• What is being asked
Only some lines are wanted. Transcribe, exactly, the lines below from the line with "- **Sort By**: Default" up to and including the line with "excerpt, and metadata.".

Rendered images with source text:
*** Block opens ***

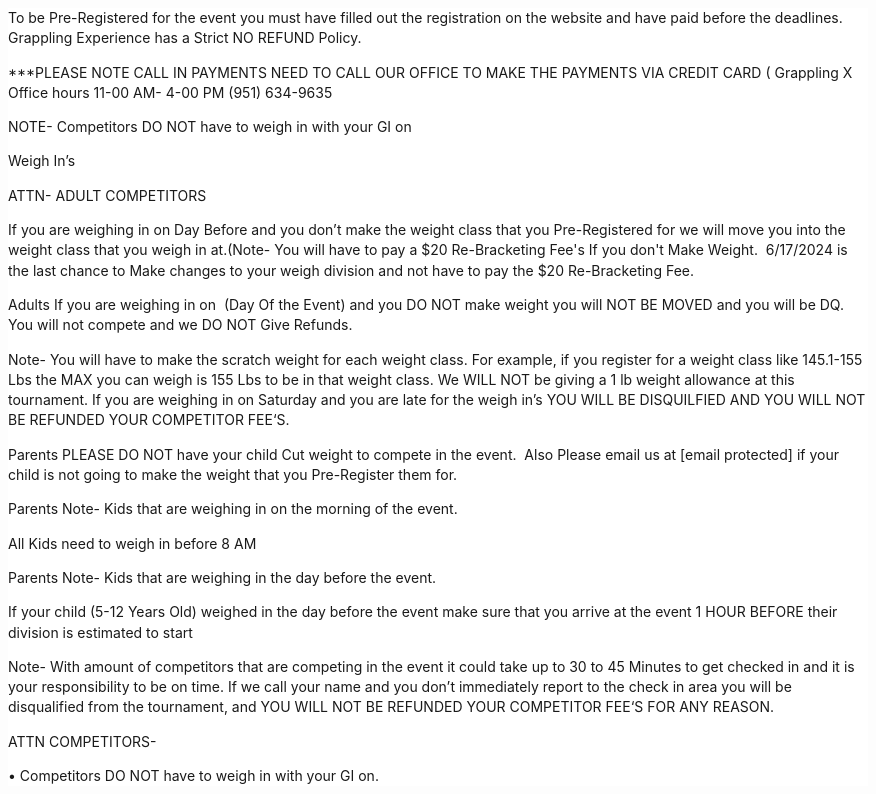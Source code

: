 
To be Pre-Registered for the event you must have filled out the registration on the website and have paid before the deadlines. Grappling Experience has a Strict NO REFUND Policy.


***PLEASE NOTE CALL IN PAYMENTS NEED TO CALL OUR OFFICE TO MAKE THE PAYMENTS VIA CREDIT CARD ( Grappling X Office hours 11-00 AM- 4-00 PM (951) 634-9635


NOTE- Competitors DO NOT have to weigh in with your GI on


Weigh In’s


ATTN- ADULT COMPETITORS


If you are weighing in on Day Before and you don’t make the weight class that you Pre-Registered for we will move you into the weight class that you weigh in at.(Note- You will have to pay a $20 Re-Bracketing Fee's If you don't Make Weight.  6/17/2024 is the last chance to Make changes to your weigh division and not have to pay the $20 Re-Bracketing Fee.


Adults If you are weighing in on  (Day Of the Event) and you DO NOT make weight you will NOT BE MOVED and you will be DQ. You will not compete and we DO NOT Give Refunds.


Note- You will have to make the scratch weight for each weight class. For example, if you register for a weight class like 145.1-155 Lbs the MAX you can weigh is 155 Lbs to be in that weight class. We WILL NOT be giving a 1 lb weight allowance at this tournament. If you are weighing in on Saturday and you are late for the weigh in’s YOU WILL BE DISQUILFIED AND YOU WILL NOT BE REFUNDED YOUR COMPETITOR FEE‘S.





Parents PLEASE DO NOT have your child Cut weight to compete in the event.  Also Please email us at [email protected] if your child is not going to make the weight that you Pre-Register them for.  


Parents Note- Kids that are weighing in on the morning of the event.


All Kids need to weigh in before 8 AM


Parents Note- Kids that are weighing in the day before the event.


If your child (5-12 Years Old) weighed in the day before the event make sure that you arrive at the event 1 HOUR BEFORE their division is estimated to start


Note- With amount of competitors that are competing in the event it could take up to 30 to 45 Minutes to get checked in and it is your responsibility to be on time. If we call your name and you don’t immediately report to the check in area you will be disqualified from the tournament, and YOU WILL NOT BE REFUNDED YOUR COMPETITOR FEE‘S FOR ANY REASON.


ATTN COMPETITORS-


• Competitors DO NOT have to weigh in with your GI on.

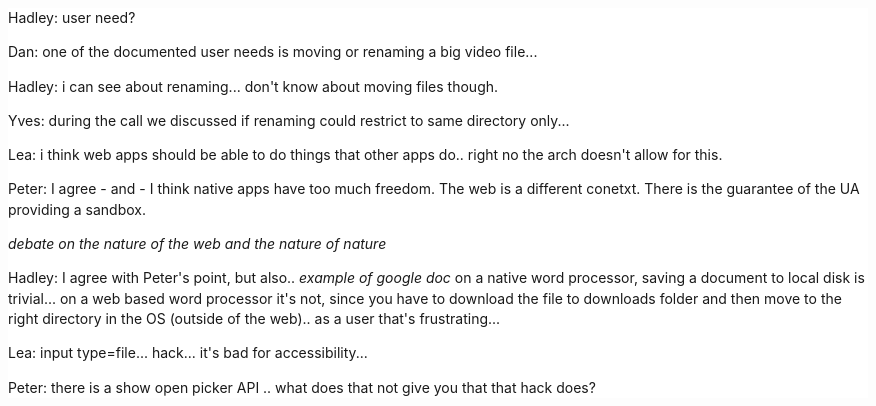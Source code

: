 Hadley: user need?

Dan: one of the documented user needs is moving or renaming a big video file... 

Hadley: i can see about renaming... don't know about moving files though.

Yves: during the call we discussed if renaming could restrict to same directory only... 

Lea: i think web apps should be able to do things that other apps do.. right no the arch doesn't allow for this.

Peter: I agree - and - I think native apps have too much freedom.  The web is a different conetxt. There is the guarantee of the UA providing a sandbox. 

*debate on the nature of the web and the nature of nature*

Hadley: I agree with Peter's point, but also.. *example of google doc* on a native word processor, saving a document to local disk is trivial... on a web based word processor it's not, since you have to download the file to downloads folder and then move to the right directory in the OS (outside of the web).. as a user that's frustrating... 

Lea: input type=file... hack... it's bad for accessibility... 

Peter: there is a show open picker API .. what does that not give you that that hack does?

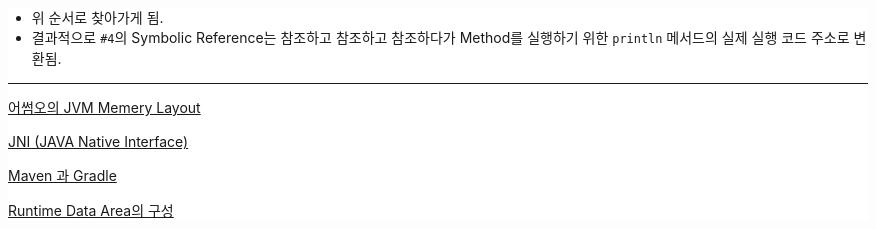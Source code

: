   - 위 순서로 찾아가게 됨. 
  - 결과적으로 `#4`의 Symbolic Reference는 참조하고 참조하고 참조하다가 Method를 실행하기 위한 `println` 메서드의 실제 실행 코드 주소로 변환됨.

---

[어썸오의 JVM Memery Layout](https://www.youtube.com/watch?v=GU254H0N93Y)

[JNI (JAVA Native Interface)](https://velog.io/@vrooming13/JNI-JAVA-Native-Interface)

[Maven 과 Gradle](https://velog.io/@leesomyoung/Maven%EA%B3%BC-Gradle%EC%9D%98-%EC%B0%A8%EC%9D%B4-%EB%B0%8F-%EB%B9%84%EA%B5%90)

[Runtime Data Area의 구성](https://velog.io/@indongcha/Runtime-Data-Area%EC%9D%98-%EA%B5%AC%EC%84%B1#runtime-constant-pool)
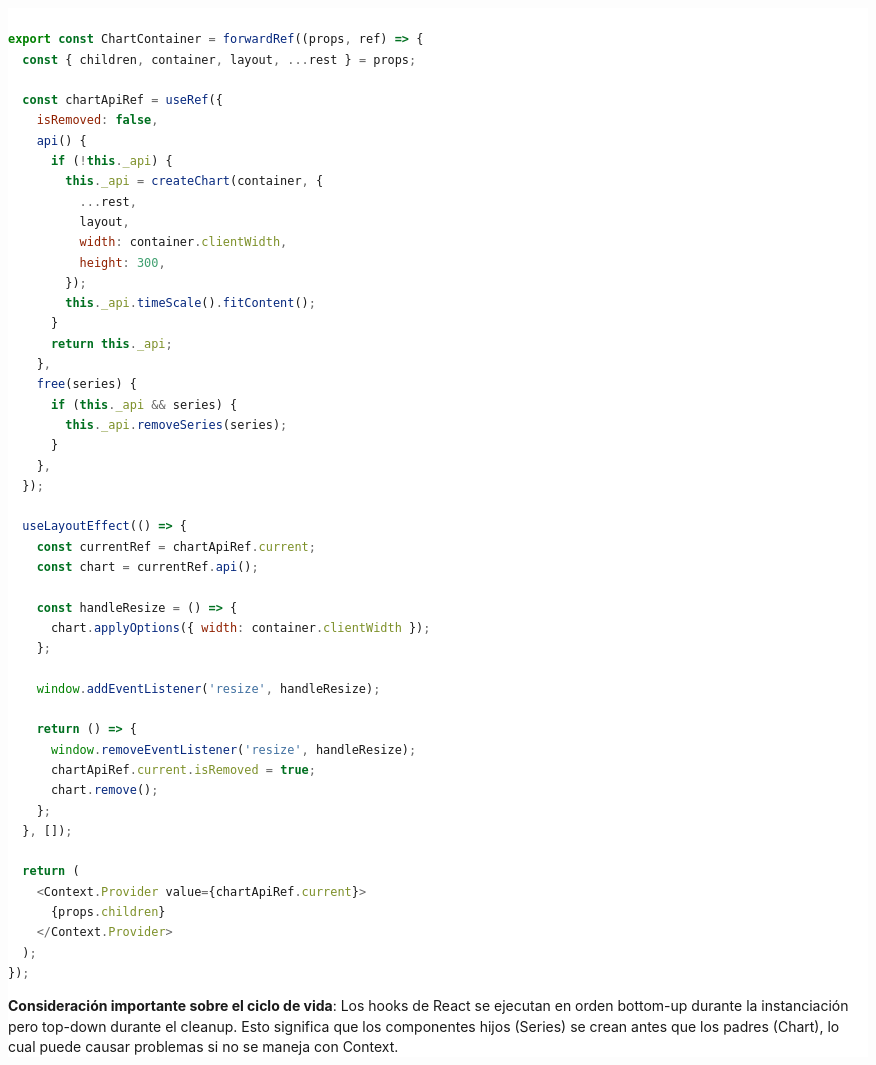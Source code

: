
 ```javascript

export const ChartContainer = forwardRef((props, ref) => {
  const { children, container, layout, ...rest } = props;

  const chartApiRef = useRef({
    isRemoved: false,
    api() {
      if (!this._api) {
        this._api = createChart(container, {
          ...rest,
          layout,
          width: container.clientWidth,
          height: 300,
        });
        this._api.timeScale().fitContent();
      }
      return this._api;
    },
    free(series) {
      if (this._api && series) {
        this._api.removeSeries(series);
      }
    },
  });

  useLayoutEffect(() => {
    const currentRef = chartApiRef.current;
    const chart = currentRef.api();

    const handleResize = () => {
      chart.applyOptions({ width: container.clientWidth });
    };

    window.addEventListener('resize', handleResize);

    return () => {
      window.removeEventListener('resize', handleResize);
      chartApiRef.current.isRemoved = true;
      chart.remove();
    };
  }, []);

  return (
    <Context.Provider value={chartApiRef.current}>
      {props.children}
    </Context.Provider>
  );
});
```

**Consideración importante sobre el ciclo de vida**: Los hooks de React se ejecutan en orden bottom-up durante la instanciación pero top-down durante el cleanup. Esto significa que los componentes hijos (Series) se crean antes que los padres (Chart), lo cual puede causar problemas si no se maneja con Context.
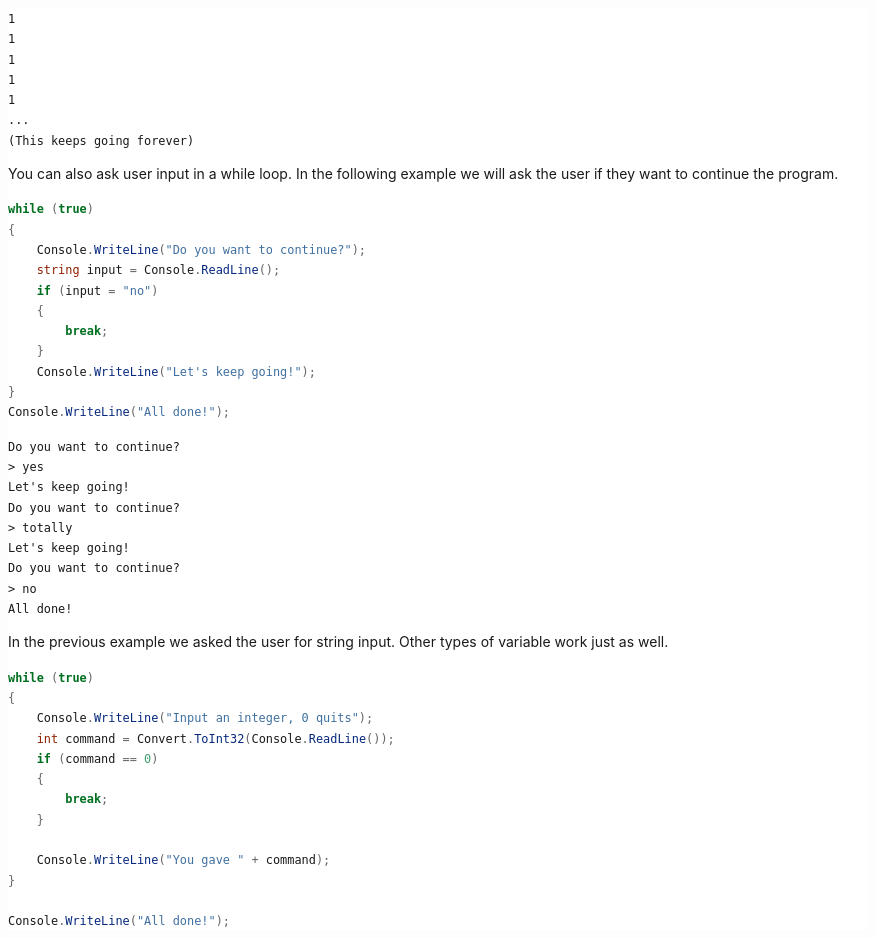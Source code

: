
```console
1
1
1
1
1
... 
(This keeps going forever)
```

You can also ask user input in a while loop. In the following example we will ask the user if they want to continue the program.

```cs
while (true) 
{
    Console.WriteLine("Do you want to continue?");
    string input = Console.ReadLine();
    if (input = "no") 
    {
        break;
    }
    Console.WriteLine("Let's keep going!");
}
Console.WriteLine("All done!");
```

```console
Do you want to continue?
> yes
Let's keep going!
Do you want to continue?
> totally
Let's keep going!
Do you want to continue?
> no
All done!
```

In the previous example we asked the user for string input. Other types of variable work just as well.

```cs
while (true) 
{
    Console.WriteLine("Input an integer, 0 quits");
    int command = Convert.ToInt32(Console.ReadLine());
    if (command == 0) 
    {
        break;
    }

    Console.WriteLine("You gave " + command);
}

Console.WriteLine("All done!");
```
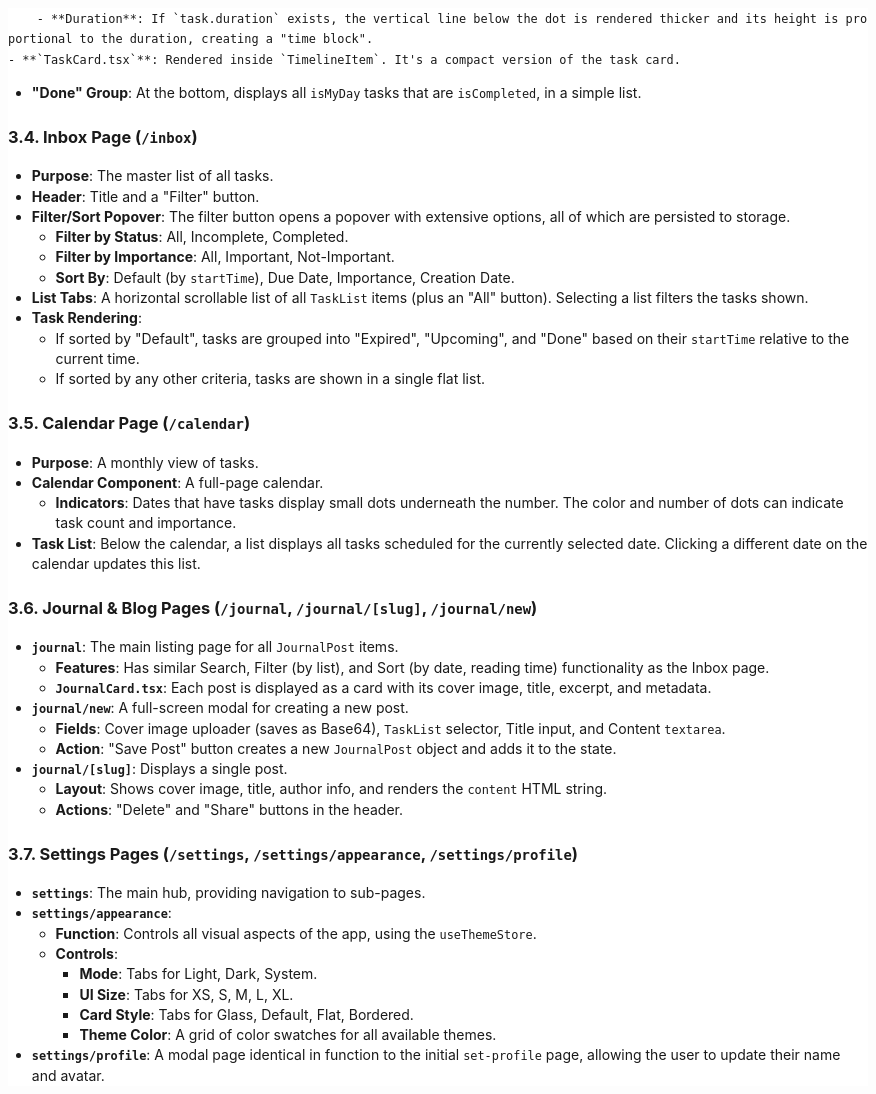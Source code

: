         - **Duration**: If `task.duration` exists, the vertical line below the dot is rendered thicker and its height is proportional to the duration, creating a "time block".
    - **`TaskCard.tsx`**: Rendered inside `TimelineItem`. It's a compact version of the task card.
- **"Done" Group**: At the bottom, displays all `isMyDay` tasks that are `isCompleted`, in a simple list.

### 3.4. Inbox Page (`/inbox`)

- **Purpose**: The master list of all tasks.
- **Header**: Title and a "Filter" button.
- **Filter/Sort Popover**: The filter button opens a popover with extensive options, all of which are persisted to storage.
    - **Filter by Status**: All, Incomplete, Completed.
    - **Filter by Importance**: All, Important, Not-Important.
    - **Sort By**: Default (by `startTime`), Due Date, Importance, Creation Date.
- **List Tabs**: A horizontal scrollable list of all `TaskList` items (plus an "All" button). Selecting a list filters the tasks shown.
- **Task Rendering**:
    - If sorted by "Default", tasks are grouped into "Expired", "Upcoming", and "Done" based on their `startTime` relative to the current time.
    - If sorted by any other criteria, tasks are shown in a single flat list.

### 3.5. Calendar Page (`/calendar`)

- **Purpose**: A monthly view of tasks.
- **Calendar Component**: A full-page calendar.
    - **Indicators**: Dates that have tasks display small dots underneath the number. The color and number of dots can indicate task count and importance.
- **Task List**: Below the calendar, a list displays all tasks scheduled for the currently selected date. Clicking a different date on the calendar updates this list.

### 3.6. Journal & Blog Pages (`/journal`, `/journal/[slug]`, `/journal/new`)

- **`journal`**: The main listing page for all `JournalPost` items.
    - **Features**: Has similar Search, Filter (by list), and Sort (by date, reading time) functionality as the Inbox page.
    - **`JournalCard.tsx`**: Each post is displayed as a card with its cover image, title, excerpt, and metadata.
- **`journal/new`**: A full-screen modal for creating a new post.
    - **Fields**: Cover image uploader (saves as Base64), `TaskList` selector, Title input, and Content `textarea`.
    - **Action**: "Save Post" button creates a new `JournalPost` object and adds it to the state.
- **`journal/[slug]`**: Displays a single post.
    - **Layout**: Shows cover image, title, author info, and renders the `content` HTML string.
    - **Actions**: "Delete" and "Share" buttons in the header.

### 3.7. Settings Pages (`/settings`, `/settings/appearance`, `/settings/profile`)

- **`settings`**: The main hub, providing navigation to sub-pages.
- **`settings/appearance`**:
    - **Function**: Controls all visual aspects of the app, using the `useThemeStore`.
    - **Controls**:
        - **Mode**: Tabs for Light, Dark, System.
        - **UI Size**: Tabs for XS, S, M, L, XL.
        - **Card Style**: Tabs for Glass, Default, Flat, Bordered.
        - **Theme Color**: A grid of color swatches for all available themes.
- **`settings/profile`**: A modal page identical in function to the initial `set-profile` page, allowing the user to update their name and avatar.
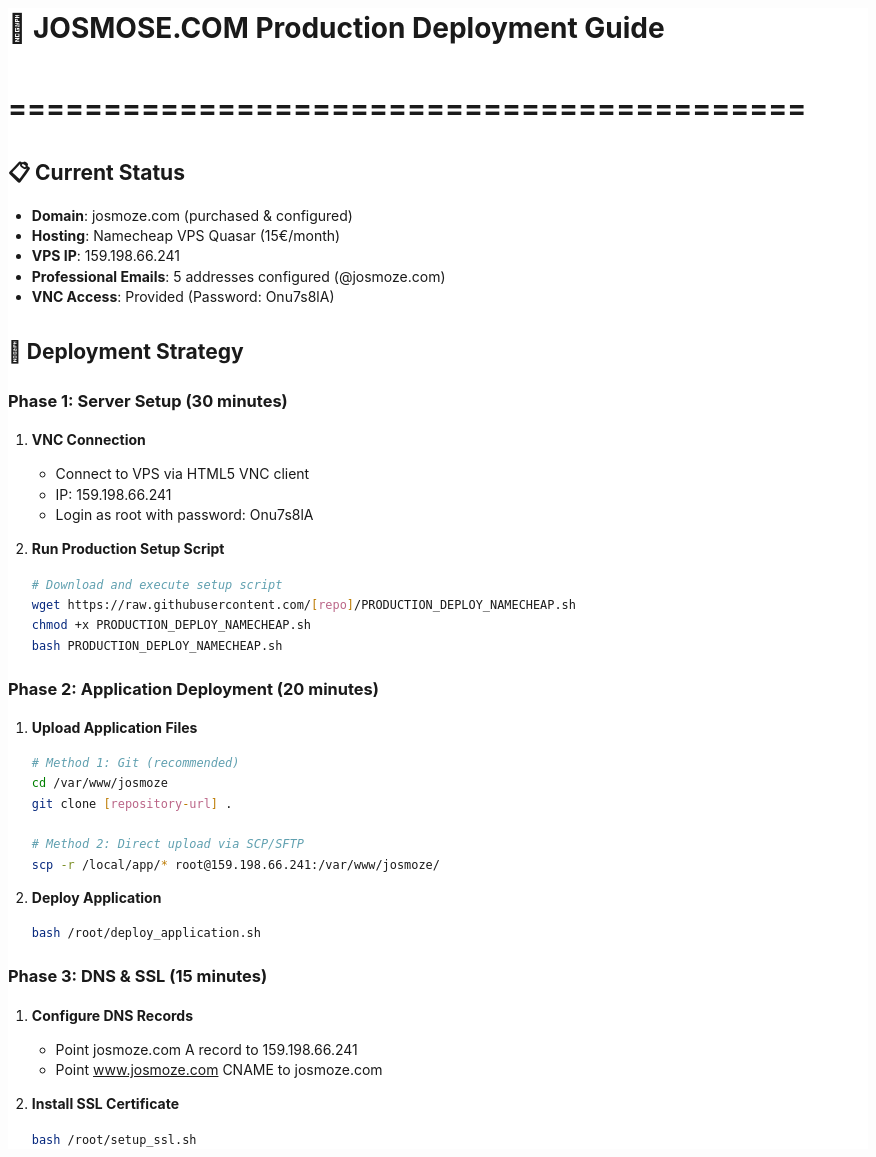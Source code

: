 # 🚀 JOSMOSE.COM Production Deployment Guide
# ==========================================

## 📋 Current Status
- **Domain**: josmoze.com (purchased & configured)
- **Hosting**: Namecheap VPS Quasar (15€/month)
- **VPS IP**: 159.198.66.241
- **Professional Emails**: 5 addresses configured (@josmoze.com)
- **VNC Access**: Provided (Password: Onu7s8lA)

## 🎯 Deployment Strategy

### Phase 1: Server Setup (30 minutes)
1. **VNC Connection**
   - Connect to VPS via HTML5 VNC client
   - IP: 159.198.66.241
   - Login as root with password: Onu7s8lA

2. **Run Production Setup Script**
   ```bash
   # Download and execute setup script
   wget https://raw.githubusercontent.com/[repo]/PRODUCTION_DEPLOY_NAMECHEAP.sh
   chmod +x PRODUCTION_DEPLOY_NAMECHEAP.sh
   bash PRODUCTION_DEPLOY_NAMECHEAP.sh
   ```

### Phase 2: Application Deployment (20 minutes)
1. **Upload Application Files**
   ```bash
   # Method 1: Git (recommended)
   cd /var/www/josmoze
   git clone [repository-url] .
   
   # Method 2: Direct upload via SCP/SFTP
   scp -r /local/app/* root@159.198.66.241:/var/www/josmoze/
   ```

2. **Deploy Application**
   ```bash
   bash /root/deploy_application.sh
   ```

### Phase 3: DNS & SSL (15 minutes)
1. **Configure DNS Records**
   - Point josmoze.com A record to 159.198.66.241
   - Point www.josmoze.com CNAME to josmoze.com

2. **Install SSL Certificate**
   ```bash
   bash /root/setup_ssl.sh
   ```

*** Block closes ***

• Written reply
    - **Sort By**: Default (by `startTime`), Due Date, Importance, Creation Date.
- **List Tabs**: A horizontal scrollable list of all `TaskList` items (plus an "All" button). Selecting a list filters the tasks shown.
- **Task Rendering**:
    - If sorted by "Default", tasks are grouped into "Expired", "Upcoming", and "Done" based on their `startTime` relative to the current time.
    - If sorted by any other criteria, tasks are shown in a single flat list.

### 3.5. Calendar Page (`/calendar`)

- **Purpose**: A monthly view of tasks.
- **Calendar Component**: A full-page calendar.
    - **Indicators**: Dates that have tasks display small dots underneath the number. The color and number of dots can indicate task count and importance.
- **Task List**: Below the calendar, a list displays all tasks scheduled for the currently selected date. Clicking a different date on the calendar updates this list.

### 3.6. Journal & Blog Pages (`/journal`, `/journal/[slug]`, `/journal/new`)

- **`journal`**: The main listing page for all `JournalPost` items.
    - **Features**: Has similar Search, Filter (by list), and Sort (by date, reading time) functionality as the Inbox page.
    - **`JournalCard.tsx`**: Each post is displayed as a card with its cover image, title, excerpt, and metadata.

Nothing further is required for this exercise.